In Syrien gibt es Konflikte innerhalb des Regimes wie innerhalb der Opposition. Ein Gespräch mit Kadri Jamil *


Der Ökonom und Marxist Kadri Jamil gehört zum Nationalkomitee für die Einheit der Syrischen Kommunisten, das sich im Juli mit der Syrischen Nationalen und Sozialistischen Partei zur Volksfront für Veränderung und Befreiung zusammengeschlossen hat.


Wer ist Ihre »Volksfront für Veränderung und Befreiung«?

Die Volksfront wurde erst vor kurzem gegründet und ist eine Allianz aus dem Nationalkomitee für die Einheit der Syrischen Kommunisten und der Syrischen Nationalen und Sozialistischen Partei. Wir haben unsere Gründungserklärung am 9. Juli an den Mauern der Zitadelle von Damaskus abgegeben, am Denkmal für Salahaddin. Als Nationalkomitee für die Einheit der Syrischen Kommunisten haben wir in den letzten zehn Jahren unsere eigene Vision entwickelt – und als nun die Proteste begannen, fanden wir uns ungefragt plötzlich in den vordersten Reihen wieder.

Mit welchen Forderungen und Zielen wollen Sie dieses breite Protestspektrum zusammenführen?

Die finden sich in dem Namen der Volksfront: Veränderung und Befreiung, beides steht in dialektischer Verbindung. Das Leben hat gezeigt, daß die Befreiung besetzten Bodens im Kampf gegen die amerikanischen und zionistischen Interessen in der Region nicht erreicht werden kann, ohne eine starke, politische Struktur in Syrien zu haben. Diese muß verändert werden, was wiederum ohne die Umsetzung der allgemeinen, nationalen Ziele nicht erreicht werden kann. Obwohl es die Volksfront erst seit kurzem gibt, ist sie heute einer der Protagonisten der syrischen nationalen Opposition.

Worum geht es bei den Protesten?

Es geht um sozioökonomische Fragen, um Verteilung, Umverteilung, um Investitionen und Gewinne. Früher kamen Investitionen aus der Sowjetunion und vom Golf. In den letzten Jahren suchte das Regime nach neuen Quellen. Ermuntert vom Westen schaffte es die staatliche Planwirtschaft ab und liberalisierte die Ökonomie. Damit lud Damaskus ausländisches Kapital ein, in Syrien zu investieren, während die eigene Wirtschaft immer schwächer wurde. Das Wesen der syrischen Wirtschaft muß sich ändern, sie muß produktiv werden.
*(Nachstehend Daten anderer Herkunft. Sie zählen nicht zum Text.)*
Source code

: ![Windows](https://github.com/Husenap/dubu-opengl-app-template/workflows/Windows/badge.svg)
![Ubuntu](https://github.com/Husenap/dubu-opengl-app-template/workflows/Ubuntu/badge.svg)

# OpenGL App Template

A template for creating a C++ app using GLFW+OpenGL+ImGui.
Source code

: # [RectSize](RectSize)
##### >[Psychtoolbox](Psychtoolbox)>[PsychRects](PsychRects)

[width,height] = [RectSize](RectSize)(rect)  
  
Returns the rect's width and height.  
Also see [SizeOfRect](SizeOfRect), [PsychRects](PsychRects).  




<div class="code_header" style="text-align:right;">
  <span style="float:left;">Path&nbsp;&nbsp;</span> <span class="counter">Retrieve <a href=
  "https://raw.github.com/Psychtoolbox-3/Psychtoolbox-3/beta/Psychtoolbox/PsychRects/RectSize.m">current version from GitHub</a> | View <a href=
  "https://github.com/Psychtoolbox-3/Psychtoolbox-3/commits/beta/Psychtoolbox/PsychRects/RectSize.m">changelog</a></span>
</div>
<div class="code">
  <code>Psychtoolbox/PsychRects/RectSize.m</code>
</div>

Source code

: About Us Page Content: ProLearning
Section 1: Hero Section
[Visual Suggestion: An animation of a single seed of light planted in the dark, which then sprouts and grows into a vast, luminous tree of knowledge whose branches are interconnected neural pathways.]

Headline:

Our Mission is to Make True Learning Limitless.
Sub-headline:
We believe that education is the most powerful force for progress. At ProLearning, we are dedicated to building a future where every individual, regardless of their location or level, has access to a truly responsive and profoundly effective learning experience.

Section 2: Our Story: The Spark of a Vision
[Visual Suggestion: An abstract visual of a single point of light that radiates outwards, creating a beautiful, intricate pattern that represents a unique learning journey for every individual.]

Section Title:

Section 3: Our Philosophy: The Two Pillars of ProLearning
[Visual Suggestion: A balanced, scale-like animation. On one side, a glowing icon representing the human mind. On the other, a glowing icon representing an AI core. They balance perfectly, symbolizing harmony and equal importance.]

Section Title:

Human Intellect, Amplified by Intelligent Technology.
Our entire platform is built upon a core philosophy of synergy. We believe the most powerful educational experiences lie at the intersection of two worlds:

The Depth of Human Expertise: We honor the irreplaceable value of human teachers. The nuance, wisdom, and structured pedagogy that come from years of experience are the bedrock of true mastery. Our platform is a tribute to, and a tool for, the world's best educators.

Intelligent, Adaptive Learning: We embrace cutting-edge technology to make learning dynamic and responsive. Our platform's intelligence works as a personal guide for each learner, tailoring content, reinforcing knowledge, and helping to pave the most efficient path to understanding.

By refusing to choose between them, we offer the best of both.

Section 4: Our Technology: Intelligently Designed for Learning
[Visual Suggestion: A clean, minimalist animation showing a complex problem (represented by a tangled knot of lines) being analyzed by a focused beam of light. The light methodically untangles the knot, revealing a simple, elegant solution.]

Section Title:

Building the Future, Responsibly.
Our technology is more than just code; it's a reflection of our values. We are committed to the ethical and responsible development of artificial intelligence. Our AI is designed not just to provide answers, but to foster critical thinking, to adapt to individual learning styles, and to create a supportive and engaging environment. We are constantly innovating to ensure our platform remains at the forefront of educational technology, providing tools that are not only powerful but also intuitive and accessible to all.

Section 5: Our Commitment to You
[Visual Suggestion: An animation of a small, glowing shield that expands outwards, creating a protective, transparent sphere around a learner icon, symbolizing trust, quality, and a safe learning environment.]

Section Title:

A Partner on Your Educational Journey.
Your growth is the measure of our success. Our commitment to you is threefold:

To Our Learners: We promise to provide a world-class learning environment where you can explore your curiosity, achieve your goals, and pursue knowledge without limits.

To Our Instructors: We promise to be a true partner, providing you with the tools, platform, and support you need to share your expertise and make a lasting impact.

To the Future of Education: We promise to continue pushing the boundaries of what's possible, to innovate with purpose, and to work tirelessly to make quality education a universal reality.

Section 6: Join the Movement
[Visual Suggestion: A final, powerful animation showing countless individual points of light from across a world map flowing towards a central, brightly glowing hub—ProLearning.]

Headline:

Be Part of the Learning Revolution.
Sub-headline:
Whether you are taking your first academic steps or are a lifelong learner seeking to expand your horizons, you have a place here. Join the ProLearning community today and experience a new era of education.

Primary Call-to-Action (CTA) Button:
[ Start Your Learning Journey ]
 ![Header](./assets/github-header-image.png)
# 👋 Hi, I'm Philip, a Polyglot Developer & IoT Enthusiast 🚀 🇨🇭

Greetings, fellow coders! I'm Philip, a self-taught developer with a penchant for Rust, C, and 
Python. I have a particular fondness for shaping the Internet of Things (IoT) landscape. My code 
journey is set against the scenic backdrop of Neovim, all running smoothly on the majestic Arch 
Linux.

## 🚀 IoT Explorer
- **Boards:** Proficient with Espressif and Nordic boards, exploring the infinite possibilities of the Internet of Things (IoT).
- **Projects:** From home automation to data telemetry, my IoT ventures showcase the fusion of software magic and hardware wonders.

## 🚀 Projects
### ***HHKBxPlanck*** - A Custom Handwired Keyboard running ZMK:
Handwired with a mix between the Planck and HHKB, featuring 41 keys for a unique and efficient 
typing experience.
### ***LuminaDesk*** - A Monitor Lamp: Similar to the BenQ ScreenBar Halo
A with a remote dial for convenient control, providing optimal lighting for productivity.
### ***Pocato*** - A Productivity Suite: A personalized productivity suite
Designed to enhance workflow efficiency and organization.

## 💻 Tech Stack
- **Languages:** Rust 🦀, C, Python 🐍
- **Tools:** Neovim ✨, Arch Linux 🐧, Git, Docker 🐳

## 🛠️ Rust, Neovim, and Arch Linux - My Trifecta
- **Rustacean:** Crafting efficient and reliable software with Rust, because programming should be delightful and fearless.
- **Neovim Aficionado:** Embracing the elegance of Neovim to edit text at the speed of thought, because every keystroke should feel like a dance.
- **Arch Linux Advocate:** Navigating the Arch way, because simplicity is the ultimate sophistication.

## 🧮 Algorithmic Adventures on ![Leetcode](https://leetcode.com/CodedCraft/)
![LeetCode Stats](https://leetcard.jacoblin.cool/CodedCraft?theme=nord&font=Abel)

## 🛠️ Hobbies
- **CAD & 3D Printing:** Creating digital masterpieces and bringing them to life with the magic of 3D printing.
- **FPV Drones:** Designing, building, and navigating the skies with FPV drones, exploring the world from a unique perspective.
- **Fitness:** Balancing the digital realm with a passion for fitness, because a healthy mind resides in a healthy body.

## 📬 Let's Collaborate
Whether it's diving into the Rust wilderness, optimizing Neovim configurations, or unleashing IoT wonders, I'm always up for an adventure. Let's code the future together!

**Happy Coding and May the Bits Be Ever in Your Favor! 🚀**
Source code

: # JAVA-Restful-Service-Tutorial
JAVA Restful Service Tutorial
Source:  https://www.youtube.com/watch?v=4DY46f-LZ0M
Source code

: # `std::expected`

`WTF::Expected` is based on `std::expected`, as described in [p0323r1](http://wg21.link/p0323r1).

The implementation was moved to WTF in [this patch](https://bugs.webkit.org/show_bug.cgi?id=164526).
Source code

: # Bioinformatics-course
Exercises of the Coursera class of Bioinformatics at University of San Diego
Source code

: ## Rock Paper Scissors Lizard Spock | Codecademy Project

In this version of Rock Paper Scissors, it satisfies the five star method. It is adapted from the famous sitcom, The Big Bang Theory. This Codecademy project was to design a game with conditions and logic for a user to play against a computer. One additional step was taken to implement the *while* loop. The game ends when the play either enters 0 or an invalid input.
Die Korruption muß verschwinden. Das ist der Kern des Krieges, der sich hier abspielt.

Die Demonstranten verlangen aber »Freiheit und Demokratie«.

Die Forderung nach politischen Reformen ist oberflächlich. Sie ist nur ein Werkzeug, um ein Ziel zu erreichen. Manche wollen Reformen, um den Reichtum unter den Reichen zu verteilen. Wenn man das versteht, versteht man die Gründe hinter den Konflikten, die jetzt zwischen verschiedenen Volks- und Religionsgruppen geschürt werden. Die Diebe aus der Religionsgruppe, die in Syrien in der Minderheit ist (Aleviten, jW) haben kein Interesse an Reformen. Die Diebe aus der Religionsgruppe, die die Mehrheit stellt (Sunniten, jW) wollen nur deswegen Reformen, weil sie ihren Anteil haben wollen. Beide Seiten benutzen ihre armen Bevölkerungsgruppen, um diesen Krieg anzufeuern. Beiden würde eine internationale Intervention helfen zu überleben. Sie könnten behalten, was sie gestohlen haben, sie müßten niemandem Rechenschaft ablegen.

Was fordern Sie?

Wir fordern den Reichtum der Reichen an die Armen zu verteilen. Man darf den Konflikt in Syrien nicht oberflächlich betrachten. Es geht nicht um »die Straße« und »das Regime« oder um »die Opposition« und »das Regime«, nein. Es gibt einen Konflikt im Regime, es gibt einen Konflikt in der Opposition, und es gibt Widersprüche in der Volksbewegung. Jede Gewaltanwendung, sei es vom Regime oder von der Straße, verschärft diese Konflikte. Gewalt soll nur verdecken, worum es eigentlich geht: um sozioökonomische Gerechtigkeit.